■ Brief
Leave out the pictures and repeat the data exactly.

(Dataset entries)
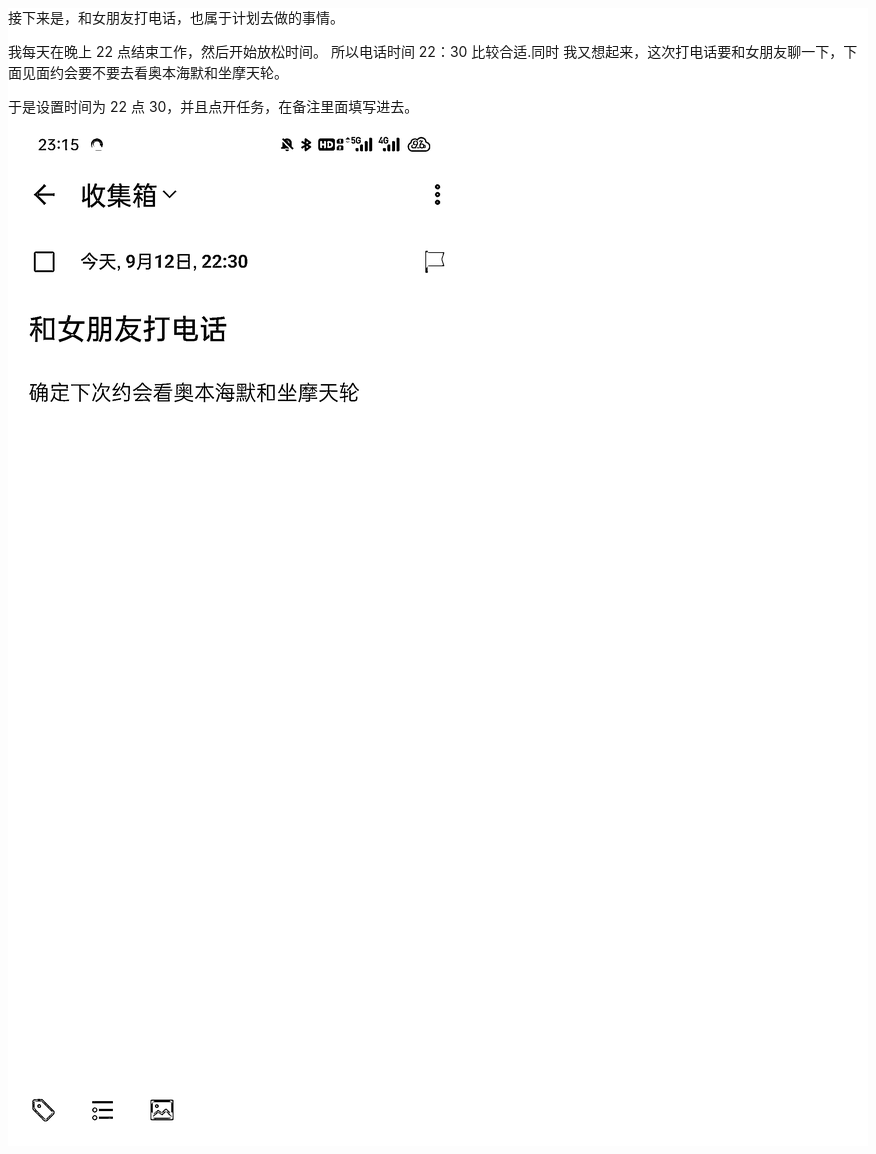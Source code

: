 接下来是，和女朋友打电话，也属于计划去做的事情。

我每天在晚上 22 点结束工作，然后开始放松时间。
所以电话时间 22：30 比较合适.同时 我又想起来，这次打电话要和女朋友聊一下，下面见面约会要不要去看奥本海默和坐摩天轮。

于是设置时间为 22 点 30，并且点开任务，在备注里面填写进去。
![](img/28d5b31913c94f9b579acf7b8012cd25.png)
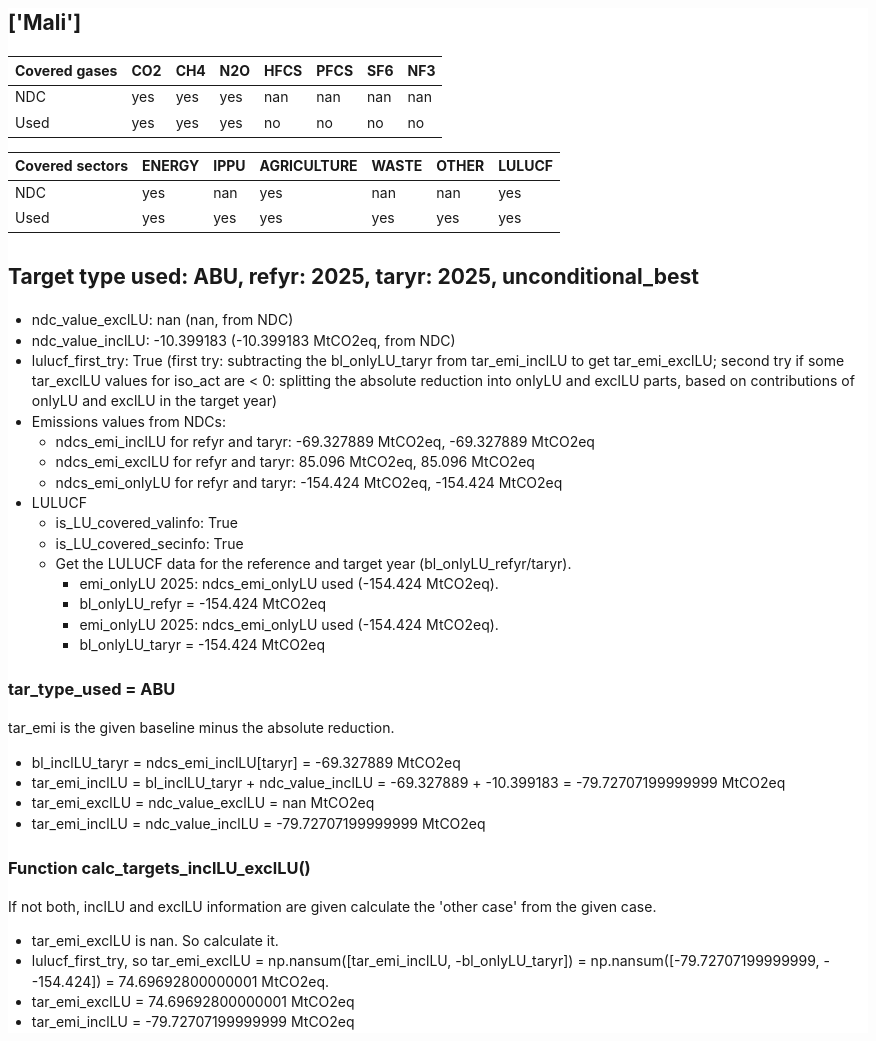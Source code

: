 ## ['Mali']



| Covered gases | CO2 | CH4 | N2O | HFCS | PFCS | SF6 | NF3 |
| ---- | ---- | ---- | ---- | ---- | ---- | ---- | ----  |
| NDC | yes | yes | yes | nan | nan | nan | nan |
| Used | yes | yes | yes | no | no | no | no |

| Covered sectors | ENERGY | IPPU | AGRICULTURE | WASTE | OTHER | LULUCF |
| ---- | ---- | ---- | ---- | ---- | ---- | ----  |
| NDC | yes | nan | yes | nan | nan | yes |
| Used | yes | yes | yes | yes | yes | yes |



## Target type used: ABU, refyr: 2025, taryr: 2025, unconditional_best
- ndc_value_exclLU: nan (nan, from NDC)
- ndc_value_inclLU: -10.399183 (-10.399183 MtCO2eq, from NDC)
- lulucf_first_try: True
(first try: subtracting the bl_onlyLU_taryr from tar_emi_inclLU to get tar_emi_exclLU;
second try if some tar_exclLU values for iso_act are < 0: splitting the absolute reduction into onlyLU and exclLU parts, based on contributions of onlyLU and exclLU in the target year)
- Emissions values from NDCs:
  - ndcs_emi_inclLU for refyr and taryr: -69.327889 MtCO2eq, -69.327889 MtCO2eq
  - ndcs_emi_exclLU for refyr and taryr: 85.096 MtCO2eq, 85.096 MtCO2eq
  - ndcs_emi_onlyLU for refyr and taryr: -154.424 MtCO2eq, -154.424 MtCO2eq
- LULUCF
  - is_LU_covered_valinfo: True
  - is_LU_covered_secinfo: True
  - Get the LULUCF data for the reference and target year (bl_onlyLU_refyr/taryr).
    - emi_onlyLU 2025: ndcs_emi_onlyLU used (-154.424 MtCO2eq).
    - bl_onlyLU_refyr = -154.424 MtCO2eq
    - emi_onlyLU 2025: ndcs_emi_onlyLU used (-154.424 MtCO2eq).
    - bl_onlyLU_taryr = -154.424 MtCO2eq
### tar_type_used = ABU
tar_emi is the given baseline minus the absolute reduction.
- bl_inclLU_taryr = ndcs_emi_inclLU[taryr] = -69.327889 MtCO2eq
- tar_emi_inclLU = bl_inclLU_taryr + ndc_value_inclLU = -69.327889 + -10.399183 = -79.72707199999999 MtCO2eq
- tar_emi_exclLU = ndc_value_exclLU = nan MtCO2eq
- tar_emi_inclLU = ndc_value_inclLU = -79.72707199999999 MtCO2eq
### Function calc_targets_inclLU_exclLU()
If not both, inclLU and exclLU information are given calculate the 'other case' from the given case.
- tar_emi_exclLU is nan. So calculate it.
- lulucf_first_try, so tar_emi_exclLU = np.nansum([tar_emi_inclLU, -bl_onlyLU_taryr]) = np.nansum([-79.72707199999999, - -154.424]) = 74.69692800000001 MtCO2eq.
- tar_emi_exclLU = 74.69692800000001 MtCO2eq
- tar_emi_inclLU = -79.72707199999999 MtCO2eq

■ Solution for this problem
Source code

: 接下来是，和女朋友打电话，也属于计划去做的事情。

我每天在晚上 22 点结束工作，然后开始放松时间。
所以电话时间 22：30 比较合适.同时 我又想起来，这次打电话要和女朋友聊一下，下面见面约会要不要去看奥本海默和坐摩天轮。

于是设置时间为 22 点 30，并且点开任务，在备注里面填写进去。
![](img/28d5b31913c94f9b579acf7b8012cd25.png)
Source code

: ## ['Mali']



| Covered gases | CO2 | CH4 | N2O | HFCS | PFCS | SF6 | NF3 |
| ---- | ---- | ---- | ---- | ---- | ---- | ---- | ----  |
| NDC | yes | yes | yes | nan | nan | nan | nan |
| Used | yes | yes | yes | no | no | no | no |

| Covered sectors | ENERGY | IPPU | AGRICULTURE | WASTE | OTHER | LULUCF |
| ---- | ---- | ---- | ---- | ---- | ---- | ----  |
| NDC | yes | nan | yes | nan | nan | yes |
| Used | yes | yes | yes | yes | yes | yes |



## Target type used: ABU, refyr: 2025, taryr: 2025, unconditional_best
- ndc_value_exclLU: nan (nan, from NDC)
- ndc_value_inclLU: -10.399183 (-10.399183 MtCO2eq, from NDC)
- lulucf_first_try: True
(first try: subtracting the bl_onlyLU_taryr from tar_emi_inclLU to get tar_emi_exclLU;
second try if some tar_exclLU values for iso_act are < 0: splitting the absolute reduction into onlyLU and exclLU parts, based on contributions of onlyLU and exclLU in the target year)
- Emissions values from NDCs:
  - ndcs_emi_inclLU for refyr and taryr: -69.327889 MtCO2eq, -69.327889 MtCO2eq
  - ndcs_emi_exclLU for refyr and taryr: 85.096 MtCO2eq, 85.096 MtCO2eq
  - ndcs_emi_onlyLU for refyr and taryr: -154.424 MtCO2eq, -154.424 MtCO2eq
- LULUCF
  - is_LU_covered_valinfo: True
  - is_LU_covered_secinfo: True
  - Get the LULUCF data for the reference and target year (bl_onlyLU_refyr/taryr).
    - emi_onlyLU 2025: ndcs_emi_onlyLU used (-154.424 MtCO2eq).
    - bl_onlyLU_refyr = -154.424 MtCO2eq
    - emi_onlyLU 2025: ndcs_emi_onlyLU used (-154.424 MtCO2eq).
    - bl_onlyLU_taryr = -154.424 MtCO2eq
### tar_type_used = ABU
tar_emi is the given baseline minus the absolute reduction.
- bl_inclLU_taryr = ndcs_emi_inclLU[taryr] = -69.327889 MtCO2eq
- tar_emi_inclLU = bl_inclLU_taryr + ndc_value_inclLU = -69.327889 + -10.399183 = -79.72707199999999 MtCO2eq
- tar_emi_exclLU = ndc_value_exclLU = nan MtCO2eq
- tar_emi_inclLU = ndc_value_inclLU = -79.72707199999999 MtCO2eq
### Function calc_targets_inclLU_exclLU()
If not both, inclLU and exclLU information are given calculate the 'other case' from the given case.
- tar_emi_exclLU is nan. So calculate it.
- lulucf_first_try, so tar_emi_exclLU = np.nansum([tar_emi_inclLU, -bl_onlyLU_taryr]) = np.nansum([-79.72707199999999, - -154.424]) = 74.69692800000001 MtCO2eq.
- tar_emi_exclLU = 74.69692800000001 MtCO2eq
- tar_emi_inclLU = -79.72707199999999 MtCO2eq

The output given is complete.